As hunger began to overpower me, I headed towards Ovacık to eat. Although this city is famous for its purple globe daisies that bloom after the snowdrops, as these disappear in spring I will not be able to see these flowers before I return. In Ovacık, the sac kavurma (meat cooked in a steel pan), kuru fasulye (dried beans in sauce), the meals made with kenger (cardoon), gulik (onion weed), or gruz (bugloss) enriched with egg or çökelek (skim-milk cheese) are delicious. However, I really enjoyed the meal called zerfet, similar to ravioli with yoghurt.
After sitting there for a while, I set off towards the Pulumur Valley. Even if I am unable to see any of them, just knowing that this geography is home to animals like the long-horned mountain goats, bears, otters, lynx, and even Anatolian panthers excites me.

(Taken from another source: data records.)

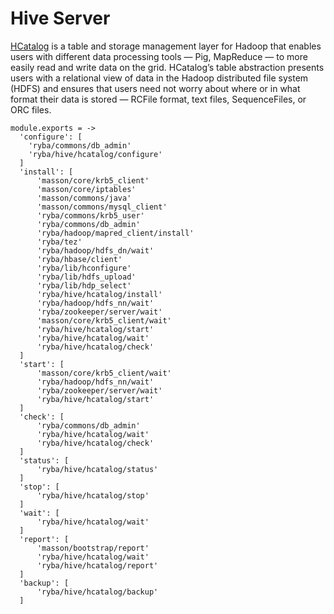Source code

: 
# Hive Server

[HCatalog](https://cwiki.apache.org/confluence/display/Hive/HCatalog+UsingHCat) 
is a table and storage management layer for Hadoop that enables users with different 
data processing tools — Pig, MapReduce — to more easily read and write data on the grid.
 HCatalog’s table abstraction presents users with a relational view of data in the Hadoop
 distributed file system (HDFS) and ensures that users need not worry about where or in what
 format their data is stored — RCFile format, text files, SequenceFiles, or ORC files.

    module.exports = ->
      'configure': [
        'ryba/commons/db_admin'
        'ryba/hive/hcatalog/configure'
      ]
      'install': [
          'masson/core/krb5_client'
          'masson/core/iptables'
          'masson/commons/java'
          'masson/commons/mysql_client'
          'ryba/commons/krb5_user'
          'ryba/commons/db_admin'
          'ryba/hadoop/mapred_client/install'
          'ryba/tez'
          'ryba/hadoop/hdfs_dn/wait'
          'ryba/hbase/client'
          'ryba/lib/hconfigure'
          'ryba/lib/hdfs_upload'
          'ryba/lib/hdp_select'
          'ryba/hive/hcatalog/install'
          'ryba/hadoop/hdfs_nn/wait'
          'ryba/zookeeper/server/wait'
          'masson/core/krb5_client/wait'
          'ryba/hive/hcatalog/start'
          'ryba/hive/hcatalog/wait'
          'ryba/hive/hcatalog/check'
      ]
      'start': [
          'masson/core/krb5_client/wait'
          'ryba/hadoop/hdfs_nn/wait'
          'ryba/zookeeper/server/wait'
          'ryba/hive/hcatalog/start'
      ]
      'check': [
          'ryba/commons/db_admin'
          'ryba/hive/hcatalog/wait'
          'ryba/hive/hcatalog/check'
      ]
      'status': [
          'ryba/hive/hcatalog/status'
      ]
      'stop': [
          'ryba/hive/hcatalog/stop'
      ]
      'wait': [
          'ryba/hive/hcatalog/wait'
      ]
      'report': [
          'masson/bootstrap/report'
          'ryba/hive/hcatalog/wait'
          'ryba/hive/hcatalog/report'
      ]
      'backup': [
          'ryba/hive/hcatalog/backup'
      ]
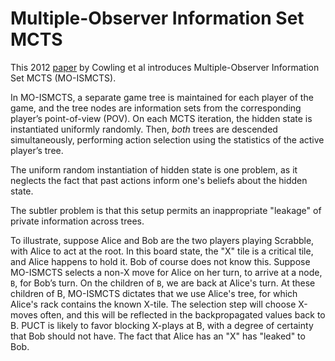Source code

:# Multiple-Observer Information Set MCTS

This 2012 [paper](https://eprints.whiterose.ac.uk/75048/1/CowlingPowleyWhitehouse2012.pdf) by Cowling et al
introduces Multiple-Observer Information Set MCTS (MO-ISMCTS).

In MO-ISMCTS, a separate game tree is maintained for each player of the game, and the tree nodes are 
information sets from the corresponding player’s point-of-view (POV). On each MCTS iteration, the hidden 
state is instantiated uniformly randomly. Then, _both_ trees are descended simultaneously, performing action 
selection using the statistics of the active player’s tree.

The uniform random instantiation of hidden state is one problem, as it neglects the fact that past actions
inform one's beliefs about the hidden state.

The subtler problem is that this setup permits an inappropriate "leakage" of private information across trees.

To illustrate, suppose Alice and Bob are the two players playing Scrabble, with Alice to act at the root.
In this board state, the "X" tile is a critical tile, and Alice happens to hold it. Bob of course does not know this.
Suppose MO-ISMCTS selects a non-X move for Alice on her turn, to arrive at a node, `B`, for Bob’s turn. On the
children of `B`, we are back at Alice's turn. At these children of B, MO-ISMCTS dictates that we use Alice's tree, for which Alice's
rack contains the known X-tile. The selection step will choose X-moves often, and this will be reflected in the
backpropagated values back to B. PUCT is likely to favor blocking X-plays at B, with a degree of certainty that
Bob should not have. The fact that Alice has an "X" has "leaked" to Bob.
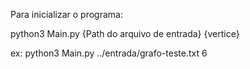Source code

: Para inicializar o programa:

python3 Main.py {Path do arquivo de entrada} {vertice}

ex: python3 Main.py ../entrada/grafo-teste.txt 6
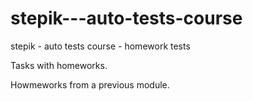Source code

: # stepik---auto-tests-course
stepik - auto tests course - homework tests

Tasks with homeworks.

Howmeworks from a previous module.
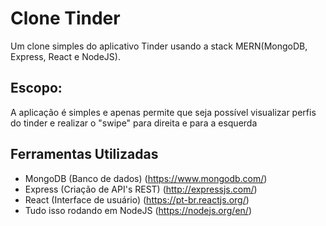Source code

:# Clone Tinder

Um clone simples do aplicativo Tinder usando a stack MERN(MongoDB, Express, React e NodeJS).

## Escopo:

A aplicação é simples e apenas permite que seja possível visualizar perfis do tinder e realizar o "swipe" para direita e para a esquerda

## Ferramentas Utilizadas

  - MongoDB (Banco de dados) (https://www.mongodb.com/)
  - Express (Criação de API's REST) (http://expressjs.com/)
  - React (Interface de usuário) (https://pt-br.reactjs.org/)
  - Tudo isso rodando em NodeJS (https://nodejs.org/en/)
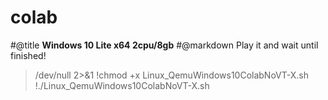 # colab

#@title **Windows 10 Lite x64 2cpu/8gb**
#@markdown Play it and wait until finished!
 > /dev/null 2>&1
!chmod +x Linux_QemuWindows10ColabNoVT-X.sh
!./Linux_QemuWindows10ColabNoVT-X.sh
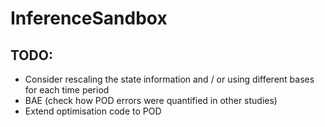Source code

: # InferenceSandbox

## TODO:

 - Consider rescaling the state information and / or using different bases for each time period
 - BAE (check how POD errors were quantified in other studies)
 - Extend optimisation code to POD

The valley offers a great environment for camping and picnics. In addition to swimming on the beaches created on the shores of the Pulumur River, the surroundings promise a walking route full of adventure with the Zenginpınar waterfalls, canyons, and rocky slopes. Unfortunately, my time here is limited, and I want to see the Ağlayan Kayalar (Crying Rocks). With the arrival of summer, the snow waters that freeze and turn into icicles in the winter form tiny waterfalls in some places, while in other places they flow like tears rolling down the rocks.
After spending the night in Tunceli, I woke up early and continued my tour. This time I will be traveling to the south to visit the cities of Mazgirt and Pertek.
Mazgirt, with its ruins from the Urartians, and Peri Suyu Valley, appeal not only to rafters but also those who enjoy river tours. Touring on the rented boats, following the mountain goats rock climbing on the slopes surrounding both sides of the valley are among the things to do here. For a more relaxing day, visitors are welcomed by the hot therapeutic springs of Bağın Kaplıcaları called “Saklı Cennet” or hidden paradise on the shores of the Peri Suyu. But I must leave, I have been invited on a “Blue Cruise” in Tunceli, a geography hundreds of kilometers from the sea. Both the turquoise color of the Keban Dam Lake and its deep bays resembling fjords compete with the Aegean and Mediterranean regions with its beauty. With the dam’s rising waters, the historical Pertek Castle was transformed into an island. We are boarding a ferryboat that was converted into a tour boat with an enthusiastic crowd departing from the Pertek-Elazığ pier, and first we are visiting this impressive castle bearing Urartian features that was later restored by the Ottomans. After anchoring in one of the bays, all the tourists that wanted to swim jumped into the clear waters of the lake. As I watched them I thought to myself, “I wonder if I should spend my summer holidays in Tunceli instead of Bodrum, Marmaris, or Antalya?” What’s more, there is something else not to be missed -this year the Munzur Culture and Nature Festival will be held between July 26 and 28!